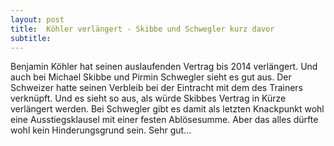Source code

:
 ```yaml
---
layout: post
title:  Köhler verlängert - Skibbe und Schwegler kurz davor
subtitle:  
---
```


Benjamin Köhler hat seinen auslaufenden Vertrag bis 2014 verlängert. Und auch bei Michael Skibbe und Pirmin Schwegler sieht es gut aus. Der Schweizer hatte seinen Verbleib bei der Eintracht mit dem des Trainers verknüpft. Und es sieht so aus, als würde Skibbes Vertrag in Kürze verlängert werden. Bei Schwegler gibt es damit als letzten Knackpunkt wohl eine Ausstiegsklausel mit einer festen Ablösesumme. Aber das alles dürfte wohl kein Hinderungsgrund sein. Sehr gut...


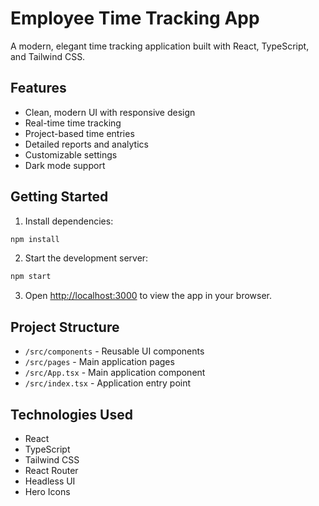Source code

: # Employee Time Tracking App

A modern, elegant time tracking application built with React, TypeScript, and Tailwind CSS.

## Features

- Clean, modern UI with responsive design
- Real-time time tracking
- Project-based time entries
- Detailed reports and analytics
- Customizable settings
- Dark mode support

## Getting Started

1. Install dependencies:
```bash
npm install
```

2. Start the development server:
```bash
npm start
```

3. Open [http://localhost:3000](http://localhost:3000) to view the app in your browser.

## Project Structure

- `/src/components` - Reusable UI components
- `/src/pages` - Main application pages
- `/src/App.tsx` - Main application component
- `/src/index.tsx` - Application entry point

## Technologies Used

- React
- TypeScript
- Tailwind CSS
- React Router
- Headless UI
- Hero Icons
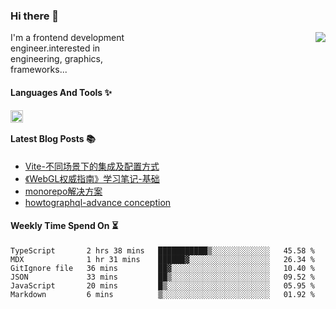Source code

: <!--
**zhaohuanyuu/zhaohuanyuu** is a ✨ _special_ ✨ repository because its `README.md` (this file) appears on your GitHub profile.
-->

### Hi there 👋

<picture>
  <source media="(prefers-color-scheme: dark)" srcset="https://github-readme-stats.vercel.app/api?username=zhaohuanyuu&count_private=true&show_icons=true&theme=city_lights&hide_title=true">
  <img align="right" src="https://github-readme-stats.vercel.app/api?username=zhaohuanyuu&count_private=true&show_icons=true&hide_title=true">
</picture>

<p align="left" style="width:40%">I'm a frontend development engineer.interested in engineering, graphics, frameworks...</p>

#### Languages And Tools ✨

<img align="left" height="20" src="https://skillicons.dev/icons?i=js,ts,nodejs,react,vue,gatsby,materialui,graphql,nestjs,electron,flutter" />

</br>

#### Latest Blog Posts 📚
<!-- BLOG-POST-LIST:START -->
- [Vite-不同场景下的集成及配置方式](https://zhy.gatsbyjs.io/blog/vite-integrations)
- [《WebGL权威指南》学习笔记-基础](https://zhy.gatsbyjs.io/blog/webgl-basic)
- [monorepo解决方案](https://zhy.gatsbyjs.io/post/monorepos)
- [howtographql-advance conception](https://zhy.gatsbyjs.io/blog/graphql-advance)
<!-- BLOG-POST-LIST:END -->

#### Weekly Time Spend On ⏳
<!--START_SECTION:waka-->

```text
TypeScript       2 hrs 38 mins   ███████████▒░░░░░░░░░░░░░   45.58 %
MDX              1 hr 31 mins    ██████▓░░░░░░░░░░░░░░░░░░   26.34 %
GitIgnore file   36 mins         ██▓░░░░░░░░░░░░░░░░░░░░░░   10.40 %
JSON             33 mins         ██▒░░░░░░░░░░░░░░░░░░░░░░   09.52 %
JavaScript       20 mins         █▒░░░░░░░░░░░░░░░░░░░░░░░   05.95 %
Markdown         6 mins          ▒░░░░░░░░░░░░░░░░░░░░░░░░   01.92 %
```

<!--END_SECTION:waka-->
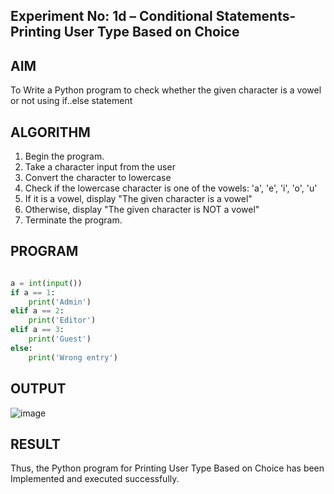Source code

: ## Experiment No: 1d – Conditional Statements- Printing User Type Based on Choice

## AIM  
To Write a Python program to check whether the given character is a vowel or not using if..else statement
## ALGORITHM  
1. Begin the program.  
2. Take a character input from the user
3. Convert the character to lowercase
4. Check if the lowercase character is one of the vowels: 'a', 'e', 'i', 'o', 'u'
5. If it is a vowel, display "The given character is a vowel"
6. Otherwise, display "The given character is NOT a vowel"
4. Terminate the program.

## PROGRAM
```python

a = int(input())
if a == 1:
    print('Admin')
elif a == 2:
    print('Editor')
elif a == 3:
    print('Guest')
else:
    print('Wrong entry')

```
## OUTPUT
![image](https://github.com/user-attachments/assets/12d35400-7fc8-48a7-a975-d126cdc6dda6)

## RESULT
Thus, the Python program for Printing User Type Based on Choice has been Implemented and executed successfully.
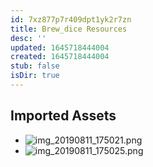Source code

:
 ```yaml
---
id: 7xz877p7r409dpt1yk2r7zn
title: Brew_dice Resources
desc: ''
updated: 1645718444004
created: 1645718444004
stub: false
isDir: true
---
```

## Imported Assets
- ![img_20190811_175021.png](/assets/img_20190811_175021-c1rpf17wty4j.png)
- ![img_20190811_175025.png](/assets/img_20190811_175025-fnvy1sto47qv.png)
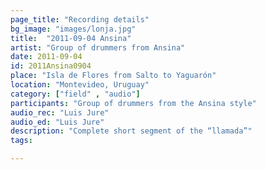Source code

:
 ```yaml
---
page_title: "Recording details"
bg_image: "images/lonja.jpg"
title:  "2011-09-04 Ansina"  
artist: "Group of drummers from Ansina"  
date: 2011-09-04  
id: 2011Ansina0904
place: "Isla de Flores from Salto to Yaguarón"  
location: "Montevideo, Uruguay"  
category: ["field" , "audio"]  
participants: "Group of drummers from the Ansina style"  
audio_rec: "Luis Jure"  
audio_ed: "Luis Jure"  
description: "Complete short segment of the “llamada”"  
tags:  

---
```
⁂
**PROBLEM TO WORK ON:** Search each line of the data above for "LIST", and copy the lines where it occurs.

**REPLY TO THE EXERCISE:**
<!-- BLOG-POST-LIST:START -->
<!-- BLOG-POST-LIST:END -->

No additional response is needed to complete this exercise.